** DATA follows **
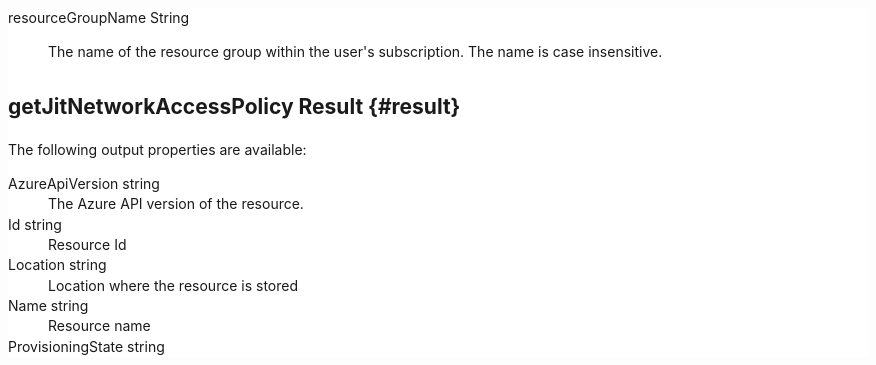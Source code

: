 <a data-swiftype-name="resource-property" data-swiftype-type="text" href="#resourcegroupname_yaml" style="color: inherit; text-decoration: inherit;">resource<wbr>Group<wbr>Name</a>
</span>
        <span class="property-indicator"></span>
        <span class="property-type">String</span>
    </dt>
    <dd>The name of the resource group within the user's subscription. The name is case insensitive.</dd></dl>
</pulumi-choosable>
</div>




## getJitNetworkAccessPolicy Result {#result}

The following output properties are available:



<div>
<pulumi-choosable type="language" values="csharp">
<dl class="resources-properties"><dt class="property-"
            title="">
        <span id="azureapiversion_csharp">
<a data-swiftype-name="resource-property" data-swiftype-type="text" href="#azureapiversion_csharp" style="color: inherit; text-decoration: inherit;">Azure<wbr>Api<wbr>Version</a>
</span>
        <span class="property-indicator"></span>
        <span class="property-type">string</span>
    </dt>
    <dd>The Azure API version of the resource.</dd><dt class="property-"
            title="">
        <span id="id_csharp">
<a data-swiftype-name="resource-property" data-swiftype-type="text" href="#id_csharp" style="color: inherit; text-decoration: inherit;">Id</a>
</span>
        <span class="property-indicator"></span>
        <span class="property-type">string</span>
    </dt>
    <dd>Resource Id</dd><dt class="property-"
            title="">
        <span id="location_csharp">
<a data-swiftype-name="resource-property" data-swiftype-type="text" href="#location_csharp" style="color: inherit; text-decoration: inherit;">Location</a>
</span>
        <span class="property-indicator"></span>
        <span class="property-type">string</span>
    </dt>
    <dd>Location where the resource is stored</dd><dt class="property-"
            title="">
        <span id="name_csharp">
<a data-swiftype-name="resource-property" data-swiftype-type="text" href="#name_csharp" style="color: inherit; text-decoration: inherit;">Name</a>
</span>
        <span class="property-indicator"></span>
        <span class="property-type">string</span>
    </dt>
    <dd>Resource name</dd><dt class="property-"
            title="">
        <span id="provisioningstate_csharp">
<a data-swiftype-name="resource-property" data-swiftype-type="text" href="#provisioningstate_csharp" style="color: inherit; text-decoration: inherit;">Provisioning<wbr>State</a>
</span>
        <span class="property-indicator"></span>
        <span class="property-type">string</span>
** End of DATA **
The answer must be every line of the data that contains the word "swiftype".

: <a data-swiftype-name="resource-property" data-swiftype-type="text" href="#resourcegroupname_yaml" style="color: inherit; text-decoration: inherit;">resource<wbr>Group<wbr>Name</a>
<a data-swiftype-name="resource-property" data-swiftype-type="text" href="#azureapiversion_csharp" style="color: inherit; text-decoration: inherit;">Azure<wbr>Api<wbr>Version</a>
<a data-swiftype-name="resource-property" data-swiftype-type="text" href="#id_csharp" style="color: inherit; text-decoration: inherit;">Id</a>
<a data-swiftype-name="resource-property" data-swiftype-type="text" href="#location_csharp" style="color: inherit; text-decoration: inherit;">Location</a>
<a data-swiftype-name="resource-property" data-swiftype-type="text" href="#name_csharp" style="color: inherit; text-decoration: inherit;">Name</a>
<a data-swiftype-name="resource-property" data-swiftype-type="text" href="#provisioningstate_csharp" style="color: inherit; text-decoration: inherit;">Provisioning<wbr>State</a>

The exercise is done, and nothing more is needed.